While some annual ceremonies and celebrations may be on hiatus, others are altering the ways in which they reach the public. Georgia College is taking a page out of the latter playbook as the university moves ahead with plans for its yearly Martin Luther King Jr. Day observance, although in a different format. 

In recent years, GC has hosted an MLK Day breakfast open to both the college and community members. There the work of local K-12 students has been highlighted as they were asked to read one of the civil rights leader’s works and respond through essay or poem. 

This year, the liberal arts university has organized a few days of virtual programming that will be accessible to the public. Beginning Tuesday, these events will be spread across several days from Jan. 19-23. 

Nadirah Mayweather, director of the GC Cultural Center and second-year chair of the college’s MLK Day efforts, says now is as important a time as ever for the country to take heed of Dr. King’s message.

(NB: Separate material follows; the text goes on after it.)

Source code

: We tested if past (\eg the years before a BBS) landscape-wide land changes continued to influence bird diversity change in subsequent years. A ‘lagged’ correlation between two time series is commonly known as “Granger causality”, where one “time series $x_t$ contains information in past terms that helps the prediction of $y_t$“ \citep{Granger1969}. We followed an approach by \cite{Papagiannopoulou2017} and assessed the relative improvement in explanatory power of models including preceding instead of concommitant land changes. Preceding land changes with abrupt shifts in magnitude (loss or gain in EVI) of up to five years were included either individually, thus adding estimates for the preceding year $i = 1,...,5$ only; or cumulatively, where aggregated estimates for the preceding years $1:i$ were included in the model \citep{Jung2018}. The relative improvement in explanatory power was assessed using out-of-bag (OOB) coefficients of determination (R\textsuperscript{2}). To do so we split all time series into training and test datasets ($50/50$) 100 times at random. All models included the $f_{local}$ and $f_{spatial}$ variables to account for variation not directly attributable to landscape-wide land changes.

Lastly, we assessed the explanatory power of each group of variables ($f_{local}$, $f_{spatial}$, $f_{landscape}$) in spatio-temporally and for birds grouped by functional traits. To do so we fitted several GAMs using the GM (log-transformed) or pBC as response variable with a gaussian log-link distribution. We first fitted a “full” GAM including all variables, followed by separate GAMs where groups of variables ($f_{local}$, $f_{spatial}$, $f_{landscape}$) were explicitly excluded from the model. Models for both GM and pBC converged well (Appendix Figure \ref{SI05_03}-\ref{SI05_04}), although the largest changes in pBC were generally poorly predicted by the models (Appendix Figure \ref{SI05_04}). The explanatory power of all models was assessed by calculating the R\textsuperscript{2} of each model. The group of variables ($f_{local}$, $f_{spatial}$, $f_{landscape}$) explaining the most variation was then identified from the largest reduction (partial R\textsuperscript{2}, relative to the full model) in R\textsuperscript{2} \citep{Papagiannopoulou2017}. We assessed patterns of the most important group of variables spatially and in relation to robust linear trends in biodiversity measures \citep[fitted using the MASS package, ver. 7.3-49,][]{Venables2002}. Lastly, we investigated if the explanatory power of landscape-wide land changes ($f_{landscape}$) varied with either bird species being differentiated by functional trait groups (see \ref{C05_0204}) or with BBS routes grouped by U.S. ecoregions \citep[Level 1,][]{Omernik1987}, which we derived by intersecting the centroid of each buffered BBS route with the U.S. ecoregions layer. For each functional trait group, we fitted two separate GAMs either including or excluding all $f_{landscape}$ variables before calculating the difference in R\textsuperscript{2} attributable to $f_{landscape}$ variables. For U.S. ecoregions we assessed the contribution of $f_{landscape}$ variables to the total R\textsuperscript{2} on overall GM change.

“I think it’s extremely important for us to think about unity, brotherhood and the human race,” Mayweather said. “We all have differences, but it’s important for us to figure out how we can work together to make sure that everyone is well and taken care of. I think, now more than ever, it’s important to reflect back on things we may be doing wrong, and things that are opportunities for us to get right or redo.”

Part of the preparations for this year involved reading King’s 1967 book “Where Do We Go From Here: Chaos or Community?”. Mayweather shared that reading some of the words in that work resonated especially well with some of the challenges facing the human race today.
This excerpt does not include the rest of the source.